Revealingly, the Lehman sale offered ‘selected’ works from the collection. One can only presume that the auction house chose those works that were most likely to sell well. Most people do not realise the extent to which the big-buck, high-profile sales staged by Sotheby’s and Christie’s are effectively curated. In these difficult times, when confidence is all, the only consignments accepted are those which they believe people will want to buy, and at prices they hope people will pay. There is not much choice but to hold on to the rest. As for the now beleaguered middle market in almost every field, auction buy-in rates of perhaps 50 to 60 per cent are the current norm.
So much for liquidity. Anyone thinking of making a killing in contemporary art should take a look at the storerooms of the world’s contemporary art museums, where rack after rack holds works of art by artists no one these days has heard of. Perhaps only 1 per cent of any art ever sold has truly stood the test of time.
In this sense, the established Old Master market is a safer bet. The big money here is made in discoveries — and again the list is endless. In the last three years alone, London dealers Hazlitt, Gooden & Fox, for one, have shown how expertise and an extensive research library can bag under-catalogued masterpieces, known as ‘sleepers’ in the trade, by the likes of Rembrandt and Titian. But what about the countless speculative purchases that do not turn up trumps and limp back to another obscure auction considerably — and expensively — cleaner?
With Old Masters, where proof of authorship in the form of signatures or documentation is more the exception than the norm, so often it all depends on attribution. Art historians have the habit of not agreeing with one another, and scholarship moves on.
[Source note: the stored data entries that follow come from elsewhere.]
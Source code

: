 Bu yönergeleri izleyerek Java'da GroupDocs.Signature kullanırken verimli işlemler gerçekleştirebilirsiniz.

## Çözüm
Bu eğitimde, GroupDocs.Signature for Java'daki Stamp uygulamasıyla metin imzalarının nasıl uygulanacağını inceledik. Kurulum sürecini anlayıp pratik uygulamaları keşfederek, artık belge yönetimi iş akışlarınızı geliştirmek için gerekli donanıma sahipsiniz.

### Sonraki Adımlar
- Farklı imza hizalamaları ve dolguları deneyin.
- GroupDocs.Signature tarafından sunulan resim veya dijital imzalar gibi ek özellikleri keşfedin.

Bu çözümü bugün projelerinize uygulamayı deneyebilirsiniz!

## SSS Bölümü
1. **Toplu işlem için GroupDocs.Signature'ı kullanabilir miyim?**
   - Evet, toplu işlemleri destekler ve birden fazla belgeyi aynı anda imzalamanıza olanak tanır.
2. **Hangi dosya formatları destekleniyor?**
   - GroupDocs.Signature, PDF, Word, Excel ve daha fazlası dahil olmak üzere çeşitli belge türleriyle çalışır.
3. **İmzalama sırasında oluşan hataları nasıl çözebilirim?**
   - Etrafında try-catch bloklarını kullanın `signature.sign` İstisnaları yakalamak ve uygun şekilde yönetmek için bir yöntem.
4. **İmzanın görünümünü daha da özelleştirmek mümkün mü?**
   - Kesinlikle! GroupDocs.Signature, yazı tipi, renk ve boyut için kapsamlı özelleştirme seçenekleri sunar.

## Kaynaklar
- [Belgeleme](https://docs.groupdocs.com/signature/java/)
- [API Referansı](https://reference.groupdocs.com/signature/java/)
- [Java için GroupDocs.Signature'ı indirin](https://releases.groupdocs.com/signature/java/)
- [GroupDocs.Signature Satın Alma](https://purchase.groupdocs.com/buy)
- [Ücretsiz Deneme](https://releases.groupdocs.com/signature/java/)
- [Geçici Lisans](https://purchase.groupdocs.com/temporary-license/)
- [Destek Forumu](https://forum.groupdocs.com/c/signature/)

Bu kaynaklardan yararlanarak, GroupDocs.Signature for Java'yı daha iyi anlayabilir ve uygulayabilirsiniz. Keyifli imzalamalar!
A salutary tale is offered by the 15th-century panel discovered in a cottage in Bray that was believed to be by the great Rogier van der Weyden. The National Gallery acquired it in 1967 for the second highest price it had ever paid for a work of art. Now no one believes it is by the master. It is no less wonderful an image for that, but it is considerably less valuable.
The fortunes of whole schools of art rise and fall. One Baroque painting that recently took a bow at auction offers a case in point. Domenichino’s ‘St John the Evangelist’ was bought privately around 1808 for the princely sum of 12,000 guineas. In 1884 no one wanted it even for 735 guineas, and in 1899 it sold for 105 guineas. In 2009 it realised over £9 million. As a rule of thumb, no one re-offering any work of art at auction within a decade is likely to get their money back.
If liquidity is important, this is not the market for you. In fact, the art market is not really a market at all, as each individual work is subject to so many variables, not least of which are issues of quality and condition which depend on knowledge and an experienced eye. This is no game for the uninformed. Caveat emptor.